Machine learning techniques used by thousands of scientists to analyze data are producing misleading and often completely wrong results.
According to a report on the BBC website on February 16, Dr. Geneviera Allan of Rice University in Houston said that the increasing use of such systems was leading to a ” scientific crisis”.
She warned that if scientists did not improve their technology, they would waste both time and money. Her research results were presented to the American Association for the Advancement of Science in Washington.
More and more scientific research uses machine learning software to analyze the collected data. From biomedical research to astronomy, this phenomenon occurs in many disciplines.
These data sets are very large and costly. However, Dr. Allan said that their answers may be inaccurate or even wrong, because software recognizes patterns that exist only in data sets, not in the real world.
She said: ” These studies are often found to be inaccurate only when another really large data set appears. Some people sigh after analyzing with those technologies:’ oh, my god, the results of these two studies are not consistent. ”
” It is now widely recognized that there is a crisis of repeatability in science,” she said. I dare say, this is largely due to the use of machine learning technology in scientific research. ”
The ” repeatability crisis” in science refers to an astonishing number of research results that cannot be reproduced when another group of scientists do the same experiment. This means that the initial result was wrong. An analysis shows that as many as 85% of all biomedical research conducted in the world is in vain.
This kind of crisis has been worsening for 20 years. The reason for this is that the design of the experiment is not perfect, and it cannot ensure that scientists will not deceive themselves and see the results they want to see.
Alan said that the use of machine learning systems and large data sets accelerated the crisis. This is because machine learning algorithms are specially developed for finding interesting things in data sets, so when they search through a large amount of data, they will inevitably find a pattern.

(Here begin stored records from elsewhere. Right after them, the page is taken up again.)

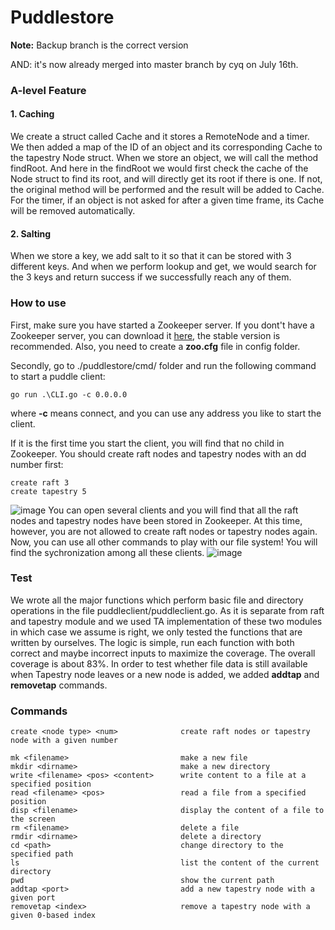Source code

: # Puddlestore

**Note:** Backup branch is the correct version

AND: it's now already merged into master branch by cyq on July 16th.


### A-level Feature
#### 1. Caching
We create a struct called Cache and it stores a RemoteNode and a timer. We then added a map of the ID of an object and its corresponding Cache to the tapestry Node struct. When we store an object, we will call the method findRoot. And here in the findRoot we would first check the cache of the Node struct to find its root, and will directly get its root if there is one. If not, the original method will be performed and the result will be added to Cache. For the timer, if an object is not asked for after a given time frame, its Cache will be removed automatically.
#### 2. Salting
When we store a key, we add salt to it so that it can be stored with 3 different keys. And when we perform lookup and get, we would search for the 3 keys and return success if we successfully reach any of them.

### How to use
First, make sure you have started a Zookeeper server. If you dont't have a Zookeeper server, you can download it [here](https://archive.apache.org/dist/zookeeper/), the stable version is recommended. Also, you need to create a **zoo.cfg** file in config folder.

Secondly, go to ./puddlestore/cmd/ folder and run the following command to start a puddle client:

```
go run .\CLI.go -c 0.0.0.0
```

where **-c** means connect, and you can use any address you like to start the client.

If it is the first time you start the client, you will find that no child in Zookeeper. You should create raft nodes and tapestry nodes with an dd number first:

```
create raft 3
create tapestry 5
```
![image](https://github.com/brown-csci1380/YimingLiBrown-YuqiChai-s19/blob/backup/puddlestore/image/first_client.png)
You can open several clients and you will find that all the raft nodes and tapestry nodes have been stored in Zookeeper. At this time, however, you are not allowed to create raft nodes or tapestry nodes again. Now, you can use all other commands to play with our file system! You will find the sychronization among all these clients.
![image](https://github.com/brown-csci1380/YimingLiBrown-YuqiChai-s19/blob/backup/puddlestore/image/new_client.png)
### Test
We wrote all the major functions which perform basic file and directory operations in the file puddleclient/puddleclient.go. As it is separate from raft and tapestry module and we used TA implementation of these two modules in which case we assume is right, we only tested the functions that are written by ourselves. The logic is simple, run each function with both correct and maybe incorrect inputs to maximize the coverage. The overall coverage is about 83%. In order to test whether file data is still available when Tapestry node leaves or a new node is added, we added **addtap** and **removetap** commands.

### Commands
```
create <node type> <num>              create raft nodes or tapestry node with a given number

mk <filename>                         make a new file    
mkdir <dirname>                       make a new directory
write <filename> <pos> <content>      write content to a file at a specified position
read <filename> <pos>                 read a file from a specified position
disp <filename>                       display the content of a file to the screen
rm <filename>                         delete a file
rmdir <dirname>                       delete a directory
cd <path>                             change directory to the specified path
ls                                    list the content of the current directory
pwd                                   show the current path
addtap <port>                         add a new tapestry node with a given port
removetap <index>                     remove a tapestry node with a given 0-based index
```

She told BBC reporters: ” The question is, can we really believe those findings?”
” Those are really can represent the real discovery of science? Can they be reproduced? If we add a data set, will we get the same scientific findings or principles in the same data set? Unfortunately, the answer is often no ”
Dr. Allan is working with a biomedical research team at Baylor College of Medicine in Houston to improve the reliability of their research results. She is developing the next generation of machine learning and statistical techniques, which can not only screen a large amount of data for discovery, but also report the uncertainty and possible repeatability of their results.
” Collecting those huge data sets is very expensive,” she said. I told scientists that my research may take you longer to publish your research results, but in the end your research results will stand the test of time. ”
” This will save scientists money, and it is also important to advance science by avoiding those possible wrong directions.”